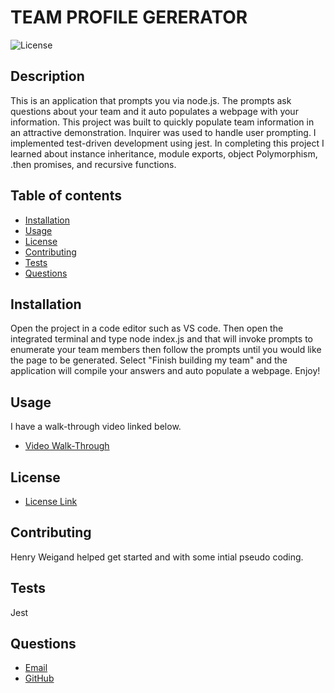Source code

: # TEAM PROFILE GERERATOR
![License](https://img.shields.io/badge/License-MIT-yellow.svg)   
## Description
   This is an application that prompts you via node.js.  The prompts ask questions about your team and it auto populates a webpage with your information. This project was built to quickly populate team information in an attractive demonstration. Inquirer was used to handle user prompting. I implemented test-driven development using jest. In completing this project I learned about instance inheritance, module exports, object Polymorphism, .then promises, and recursive functions.

## Table of contents
  * [Installation](#installation)
  * [Usage](#usage)
  * [License](#license)
  * [Contributing](#contributing)
  * [Tests](#tests)
  * [Questions](#questions)
    
## Installation
  Open the project in a code editor such as VS code. Then open the integrated terminal and type node index.js and that will invoke prompts to enumerate your team members then follow the prompts until you would like the page to be generated. Select "Finish building my team" and the application will compile your answers and auto populate a webpage.  Enjoy!
    
## Usage
  I have a walk-through video linked below.
* [Video Walk-Through](https://drive.google.com/file/d/1Y_woiUQHOcrlmr0A0zylG3bwbKxljn6T/view)
    
    
## License
* [License Link](https://opensource.org/license/mit/)
     
## Contributing
 Henry Weigand helped get started and with some intial pseudo coding.
    
    
## Tests
  Jest
    
    
## Questions
   * [Email](mailto:brentjustinhouston@gmail.com)
   * [GitHub](https://github.com/brenthouston)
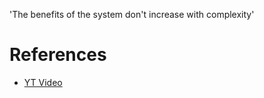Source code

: 'The benefits of the system don't increase with complexity'

# References
* [YT Video](https://youtu.be/E6ySG7xYgjY?si=CD-nPD_zEsKskVrP&t=55)
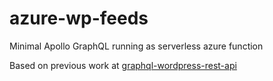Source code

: # azure-wp-feeds
Minimal Apollo GraphQL running as serverless azure function

Based on previous work at [graphql-wordpress-rest-api](https://www.npmjs.com/package/graphql-wordpress-rest-api)
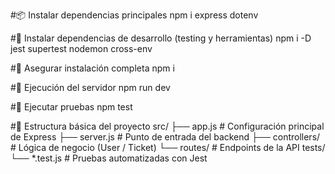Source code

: #📦 Instalar dependencias principales
npm i express dotenv

#🧪 Instalar dependencias de desarrollo (testing y herramientas)
npm i -D jest supertest nodemon cross-env

#🔄 Asegurar instalación completa
npm i

#🚀 Ejecución del servidor
npm run dev

#🧾 Ejecutar pruebas
npm test

#📁 Estructura básica del proyecto
src/
 ├── app.js                # Configuración principal de Express
 ├── server.js             # Punto de entrada del backend
 ├── controllers/          # Lógica de negocio (User / Ticket)
 └── routes/               # Endpoints de la API
tests/
 └── *.test.js             # Pruebas automatizadas con Jest
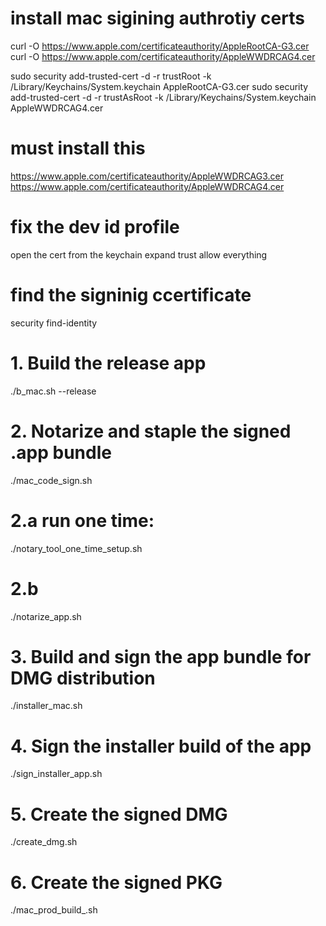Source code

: # install mac sigining authrotiy certs
curl -O https://www.apple.com/certificateauthority/AppleRootCA-G3.cer                                  
curl -O https://www.apple.com/certificateauthority/AppleWWDRCAG4.cer                                   

sudo security add-trusted-cert -d -r trustRoot -k /Library/Keychains/System.keychain AppleRootCA-G3.cer 
sudo security add-trusted-cert -d -r trustAsRoot -k /Library/Keychains/System.keychain AppleWWDRCAG4.cer

# must install this
https://www.apple.com/certificateauthority/AppleWWDRCAG3.cer
https://www.apple.com/certificateauthority/AppleWWDRCAG4.cer  

# fix the dev id profile
open the cert from the keychain
expand trust
allow everything

# find the signinig ccertificate
security find-identity 

# 1. Build the release app
./b_mac.sh --release

# 2. Notarize and staple the signed .app bundle
./mac_code_sign.sh

# 2.a run one time:
./notary_tool_one_time_setup.sh

# 2.b
./notarize_app.sh

# 3. Build and sign the app bundle for DMG distribution
./installer_mac.sh

# 4. Sign the installer build of the app
./sign_installer_app.sh

# 5. Create the signed DMG
./create_dmg.sh

# 6. Create the signed PKG
./mac_prod_build_.sh




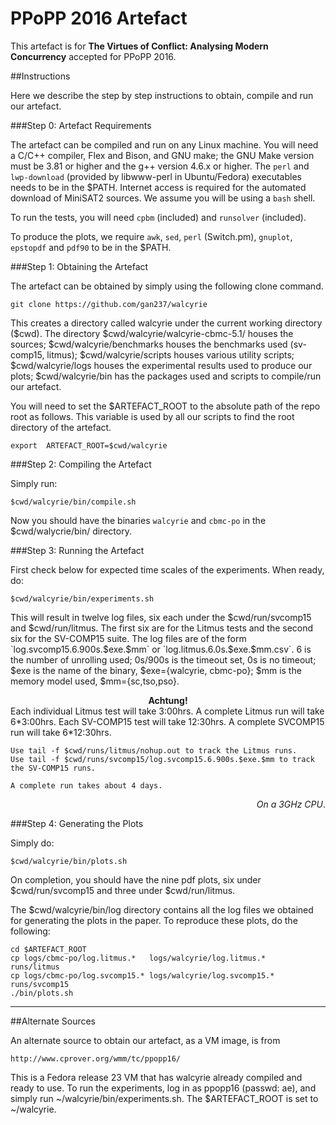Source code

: # PPoPP 2016 Artefact

This artefact is for **The Virtues of Conflict: Analysing Modern Concurrency** accepted for PPoPP 2016.

##Instructions

Here we describe the step by step instructions to obtain, compile and run our artefact.


###Step 0: Artefact Requirements

The artefact can be compiled and run on any Linux machine. You will need a C/C++ compiler, Flex and Bison, and GNU make; the GNU Make version must be 3.81 or higher and the g++ version 4.6.x or higher. The `perl` and `lwp-download` (provided by libwww-perl in Ubuntu/Fedora) executables needs to be in the $PATH. Internet access is required for the automated download of MiniSAT2 sources. We assume you will be using a `bash` shell.

To run the tests, you will need `cpbm` (included) and `runsolver` (included). 

To produce the plots, we require `awk`, `sed`, `perl` (Switch.pm), `gnuplot`, `epstopdf` and `pdf90` to be in the $PATH.


###Step 1: Obtaining the Artefact

The artefact can be obtained by simply using the following clone command.

	git clone https://github.com/gan237/walcyrie

This creates a directory called walcyrie under the current working directory ($cwd). The directory $cwd/walcyrie/walcyrie-cbmc-5.1/ houses the sources; $cwd/walcyrie/benchmarks houses the benchmarks used (sv-comp15, litmus); $cwd/walcyrie/scripts houses various utility scripts; $cwd/walcyrie/logs houses the experimental results used to produce our plots; $cwd/walcyrie/bin has the packages used and scripts to compile/run our artefact.

You will need to set the $ARTEFACT_ROOT to the absolute path of the repo root as follows. This variable is used by all our scripts to find the root directory of the artefact.

	export  ARTEFACT_ROOT=$cwd/walcyrie

###Step 2: Compiling the Artefact

Simply run:

	$cwd/walcyrie/bin/compile.sh

Now you should have the binaries `walcyrie` and `cbmc-po` in the $cwd/walycrie/bin/ directory.


###Step 3: Running the Artefact

First check below for expected time scales of the experiments. When ready, do:

	$cwd/walcyrie/bin/experiments.sh

This will result in twelve log files, six each under the $cwd/run/svcomp15 and $cwd/run/litmus. The first six are for the Litmus tests and the second six for the SV-COMP15 suite. The log files are of the form `log.svcomp15.6.900s.$exe.$mm` or `log.litmus.6.0s.$exe.$mm.csv`. 6 is the number of unrolling used; 0s/900s is the timeout set, 0s is no timeout;  $exe is the name of the binary, $exe={walcyrie, cbmc-po}; $mm is the memory model used, $mm={sc,tso,pso}.

<div align="center">
<b>Achtung!</b>
</div>
	Each individual Litmus test will take 3:00hrs. A complete Litmus run will take 6*3:00hrs.
	Each SV-COMP15 test will take 12:30hrs.	A complete SVCOMP15 run will take 6*12:30hrs.

	Use tail -f $cwd/runs/litmus/nohup.out to track the Litmus runs.
	Use tail -f $cwd/runs/svcomp15/log.svcomp15.6.900s.$exe.$mm to track the SV-COMP15 runs.

	A complete run takes about 4 days.
<div align="right">
<i>On a 3GHz CPU</i>.
</div>

###Step 4: Generating the Plots

Simply do:

	$cwd/walcyrie/bin/plots.sh

On completion, you should have the nine pdf plots, six under $cwd/run/svcomp15 and three under $cwd/run/litmus.

The $cwd/walcyrie/bin/log directory contains all the log files we obtained for generating the plots in the paper. To reproduce these plots, do the following:

	cd $ARTEFACT_ROOT
	cp logs/cbmc-po/log.litmus.*   logs/walcyrie/log.litmus.*   runs/litmus
	cp logs/cbmc-po/log.svcomp15.* logs/walcyrie/log.svcomp15.* runs/svcomp15
	./bin/plots.sh


******

##Alternate Sources

An alternate source to obtain our artefact, as a VM image, is from 

	http://www.cprover.org/wmm/tc/ppopp16/

This is a Fedora release 23 VM that has walcyrie already compiled and ready to use. To run the experiments, log in as ppopp16 (passwd: ae), and simply run ~/walcyrie/bin/experiments.sh. The $ARTEFACT_ROOT is set to ~/walcyrie.
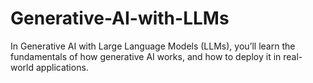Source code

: # Generative-AI-with-LLMs
In Generative AI with Large Language Models (LLMs), you’ll learn the fundamentals of how generative AI works, and how to deploy it in real-world applications.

....

### WHAT IS EXPECTED
The entries above are to be returned exactly, without their pictures.

### TASK SOLUTION
Source code

: # TEAM PROFILE GERERATOR
![License](https://img.shields.io/badge/License-MIT-yellow.svg)   
## Description
   This is an application that prompts you via node.js.  The prompts ask questions about your team and it auto populates a webpage with your information. This project was built to quickly populate team information in an attractive demonstration. Inquirer was used to handle user prompting. I implemented test-driven development using jest. In completing this project I learned about instance inheritance, module exports, object Polymorphism, .then promises, and recursive functions.

## Table of contents
  * [Installation](#installation)
  * [Usage](#usage)
  * [License](#license)
  * [Contributing](#contributing)
  * [Tests](#tests)
  * [Questions](#questions)
    
## Installation
  Open the project in a code editor such as VS code. Then open the integrated terminal and type node index.js and that will invoke prompts to enumerate your team members then follow the prompts until you would like the page to be generated. Select "Finish building my team" and the application will compile your answers and auto populate a webpage.  Enjoy!
    
## Usage
  I have a walk-through video linked below.
* [Video Walk-Through](https://drive.google.com/file/d/1Y_woiUQHOcrlmr0A0zylG3bwbKxljn6T/view)
    
    
## License
* [License Link](https://opensource.org/license/mit/)
     
## Contributing
 Henry Weigand helped get started and with some intial pseudo coding.
    
    
## Tests
  Jest
    
    
## Questions
   * [Email](mailto:brentjustinhouston@gmail.com)
   * [GitHub](https://github.com/brenthouston)
Source code

: 'The benefits of the system don't increase with complexity'

# References
* [YT Video](https://youtu.be/E6ySG7xYgjY?si=CD-nPD_zEsKskVrP&t=55)
Source code

: # azure-wp-feeds
Minimal Apollo GraphQL running as serverless azure function

Based on previous work at [graphql-wordpress-rest-api](https://www.npmjs.com/package/graphql-wordpress-rest-api)
Source code

: #📦 Instalar dependencias principales
npm i express dotenv

#🧪 Instalar dependencias de desarrollo (testing y herramientas)
npm i -D jest supertest nodemon cross-env

#🔄 Asegurar instalación completa
npm i

#🚀 Ejecución del servidor
npm run dev

#🧾 Ejecutar pruebas
npm test

#📁 Estructura básica del proyecto
src/
 ├── app.js                # Configuración principal de Express
 ├── server.js             # Punto de entrada del backend
 ├── controllers/          # Lógica de negocio (User / Ticket)
 └── routes/               # Endpoints de la API
tests/
 └── *.test.js             # Pruebas automatizadas con Jest
Source code

: # install mac sigining authrotiy certs
curl -O https://www.apple.com/certificateauthority/AppleRootCA-G3.cer                                  
curl -O https://www.apple.com/certificateauthority/AppleWWDRCAG4.cer                                   

sudo security add-trusted-cert -d -r trustRoot -k /Library/Keychains/System.keychain AppleRootCA-G3.cer 
sudo security add-trusted-cert -d -r trustAsRoot -k /Library/Keychains/System.keychain AppleWWDRCAG4.cer

# must install this
https://www.apple.com/certificateauthority/AppleWWDRCAG3.cer
https://www.apple.com/certificateauthority/AppleWWDRCAG4.cer  

# fix the dev id profile
open the cert from the keychain
expand trust
allow everything

# find the signinig ccertificate
security find-identity 

# 1. Build the release app
./b_mac.sh --release

# 2. Notarize and staple the signed .app bundle
./mac_code_sign.sh

# 2.a run one time:
./notary_tool_one_time_setup.sh

# 2.b
./notarize_app.sh

# 3. Build and sign the app bundle for DMG distribution
./installer_mac.sh

# 4. Sign the installer build of the app
./sign_installer_app.sh

# 5. Create the signed DMG
./create_dmg.sh

# 6. Create the signed PKG
./mac_prod_build_.sh




Source code

: # PPoPP 2016 Artefact

This artefact is for **The Virtues of Conflict: Analysing Modern Concurrency** accepted for PPoPP 2016.

##Instructions

Here we describe the step by step instructions to obtain, compile and run our artefact.


###Step 0: Artefact Requirements

The artefact can be compiled and run on any Linux machine. You will need a C/C++ compiler, Flex and Bison, and GNU make; the GNU Make version must be 3.81 or higher and the g++ version 4.6.x or higher. The `perl` and `lwp-download` (provided by libwww-perl in Ubuntu/Fedora) executables needs to be in the $PATH. Internet access is required for the automated download of MiniSAT2 sources. We assume you will be using a `bash` shell.

To run the tests, you will need `cpbm` (included) and `runsolver` (included). 

To produce the plots, we require `awk`, `sed`, `perl` (Switch.pm), `gnuplot`, `epstopdf` and `pdf90` to be in the $PATH.


###Step 1: Obtaining the Artefact

The artefact can be obtained by simply using the following clone command.

	git clone https://github.com/gan237/walcyrie

This creates a directory called walcyrie under the current working directory ($cwd). The directory $cwd/walcyrie/walcyrie-cbmc-5.1/ houses the sources; $cwd/walcyrie/benchmarks houses the benchmarks used (sv-comp15, litmus); $cwd/walcyrie/scripts houses various utility scripts; $cwd/walcyrie/logs houses the experimental results used to produce our plots; $cwd/walcyrie/bin has the packages used and scripts to compile/run our artefact.

You will need to set the $ARTEFACT_ROOT to the absolute path of the repo root as follows. This variable is used by all our scripts to find the root directory of the artefact.

	export  ARTEFACT_ROOT=$cwd/walcyrie

###Step 2: Compiling the Artefact

Simply run:

	$cwd/walcyrie/bin/compile.sh

Now you should have the binaries `walcyrie` and `cbmc-po` in the $cwd/walycrie/bin/ directory.


###Step 3: Running the Artefact

First check below for expected time scales of the experiments. When ready, do:

	$cwd/walcyrie/bin/experiments.sh

This will result in twelve log files, six each under the $cwd/run/svcomp15 and $cwd/run/litmus. The first six are for the Litmus tests and the second six for the SV-COMP15 suite. The log files are of the form `log.svcomp15.6.900s.$exe.$mm` or `log.litmus.6.0s.$exe.$mm.csv`. 6 is the number of unrolling used; 0s/900s is the timeout set, 0s is no timeout;  $exe is the name of the binary, $exe={walcyrie, cbmc-po}; $mm is the memory model used, $mm={sc,tso,pso}.

<div align="center">
<b>Achtung!</b>
</div>
	Each individual Litmus test will take 3:00hrs. A complete Litmus run will take 6*3:00hrs.
	Each SV-COMP15 test will take 12:30hrs.	A complete SVCOMP15 run will take 6*12:30hrs.

	Use tail -f $cwd/runs/litmus/nohup.out to track the Litmus runs.
	Use tail -f $cwd/runs/svcomp15/log.svcomp15.6.900s.$exe.$mm to track the SV-COMP15 runs.

	A complete run takes about 4 days.
<div align="right">
<i>On a 3GHz CPU</i>.
</div>

###Step 4: Generating the Plots

Simply do:

	$cwd/walcyrie/bin/plots.sh

On completion, you should have the nine pdf plots, six under $cwd/run/svcomp15 and three under $cwd/run/litmus.

The $cwd/walcyrie/bin/log directory contains all the log files we obtained for generating the plots in the paper. To reproduce these plots, do the following:

	cd $ARTEFACT_ROOT
	cp logs/cbmc-po/log.litmus.*   logs/walcyrie/log.litmus.*   runs/litmus
	cp logs/cbmc-po/log.svcomp15.* logs/walcyrie/log.svcomp15.* runs/svcomp15
	./bin/plots.sh


******

##Alternate Sources

An alternate source to obtain our artefact, as a VM image, is from 

	http://www.cprover.org/wmm/tc/ppopp16/

This is a Fedora release 23 VM that has walcyrie already compiled and ready to use. To run the experiments, log in as ppopp16 (passwd: ae), and simply run ~/walcyrie/bin/experiments.sh. The $ARTEFACT_ROOT is set to ~/walcyrie.
Source code

: # Generative-AI-with-LLMs
In Generative AI with Large Language Models (LLMs), you’ll learn the fundamentals of how generative AI works, and how to deploy it in real-world applications.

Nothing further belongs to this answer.